When life takes you out of your house and into your car

You've seen them. Maybe one has even parked on your street: a conversion van, curtains drawn, or a camper with signs of everyday life. They are so ubiquitous in Venice that some locals have been trying to turn the onetime hippie enclave into a parking-permit-only town as a way to ward off these "undesirables." Who are these people who can live in a van? Some have made the choice to downsize their lives, not wanting to live conventionally or pay rent, and some have been forced to scale back their lives due to losing their job or their home. Either way, it takes a certain kind of person to give up the trappings most of us have become so accustomed to. Living in a van is not just a lifestyle but a state of mind. Many thousands in L.A. are living in their vehicles or in tents or some other temporary shelter. Four of their stories follow.

STEVE IN EXILE

Exile, living the anarchist's dream
PHOTO BY ORLY OLIVIER
Exile, living the anarchist's dream
Suzanne, surviving
PHOTO BY ORLY OLIVIER
Suzanne, surviving

It's a rainy day and Exile has been holed up at home, a faded blue and rust-specked 1969 Econoline conversion van. He's sitting cross-legged, dressed in layers, baggy cargo pants and a T-shirt over black thermals. His soles, thick with calluses, are black from the miles he's walked barefoot. Exile has the look of a castaway — long, graying, stringy hair tied in a ponytail, several days' worth of stubble, and intense, yellow eyes.

He moves around a lot to avoid overstaying his welcome. Sometimes he spends a couple days out by the beach, or he heads up to Santa Cruz, but lately he's been parking at a secluded spot by the L.A. River, where no one seems to notice him. That's a good thing.

At one time Exile was known as Steve, an accountant working for a dot-com company, living in apartments in Culver City and later in Sacramento. Steve had short hair and glasses, wore button-down shirts and khakis, ate meat and drank bottled water. He drove a Honda Civic coupe with a sunroof.

But Steve was also a budding anarchist, and he found it increasingly difficult to avoid hypocrisy in his own life and harder to live among what he calls the "gen pop," or general population. "For brevity's sake, I'm an anarchist," he explains, "but I generally don't follow the anarchist line, 'cause a lot of anarchists are anarchists in label only. They talk a good talk, they advertise all their causes in patches and walk around looking like a marketing campaign. But what are they really doing to provoke change?"

Steve had always been an activist, but as he grew older, he became more a weekend warrior.

"I was going out there and challenging authority and challenging the system directly," he says, "then having to go back to the office on Monday, to this dreary, humdrum lifestyle I had adopted for myself, for the sake of creature comforts. It felt foreign, and I felt so absent from it all."
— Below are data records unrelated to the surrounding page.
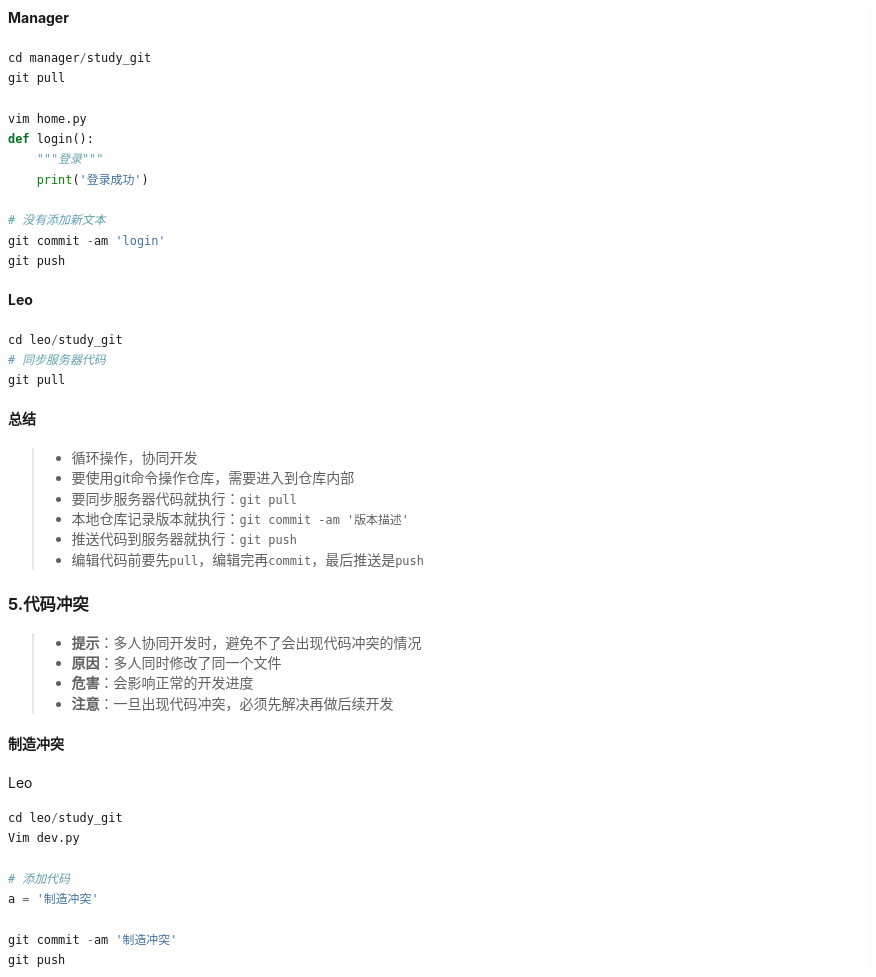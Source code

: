 #### Manager

```Python
cd manager/study_git
git pull

vim home.py
def login():
    """登录"""
    print('登录成功')

# 没有添加新文本
git commit -am 'login'
git push
```

#### Leo

```Python
cd leo/study_git 
# 同步服务器代码
git pull
```

#### 总结

> - 循环操作，协同开发
> - 要使用git命令操作仓库，需要进入到仓库内部
> - 要同步服务器代码就执行：`git pull`
> - 本地仓库记录版本就执行：`git commit -am '版本描述'`
> - 推送代码到服务器就执行：`git push`
> - 编辑代码前要先`pull`，编辑完再`commit`，最后推送是`push`

### 5.代码冲突

> - **提示**：多人协同开发时，避免不了会出现代码冲突的情况
> - **原因**：多人同时修改了同一个文件
> - **危害**：会影响正常的开发进度
> - **注意**：一旦出现代码冲突，必须先解决再做后续开发

#### 制造冲突

Leo

```Python
cd leo/study_git 
Vim dev.py

# 添加代码
a = '制造冲突'

git commit -am '制造冲突'
git push
```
Six years ago, fully committing to his beliefs, Steve quit his job and began to shed the layers of his life: He gave away furniture to friends, sold his car, pared possessions to whatever could fit in his van, and then he moved in. Steve became Exile.

"I made a choice to live in my van, so that I don't have to work at a job I don't like or to limit my speech to that which is comfortable for people," Exile explains, as he prepares lunch with raw sprout wraps that have been "liberated from Whole Paycheck."

"The status quo dictates that if you don't live by their standards, you're considered homeless or a social pariah or whatever critique they want to throw at you," he says. "My van is different from other people's homes, but it's a home. I'm not paying rent on a place I don't own. I think it's comfortable, I like it."

He surveys the wooden-paneled van, rain falling gently on the roof, and points to some speaker parts he's about to install. "Plus, it's about to have a bomb-ass stereo."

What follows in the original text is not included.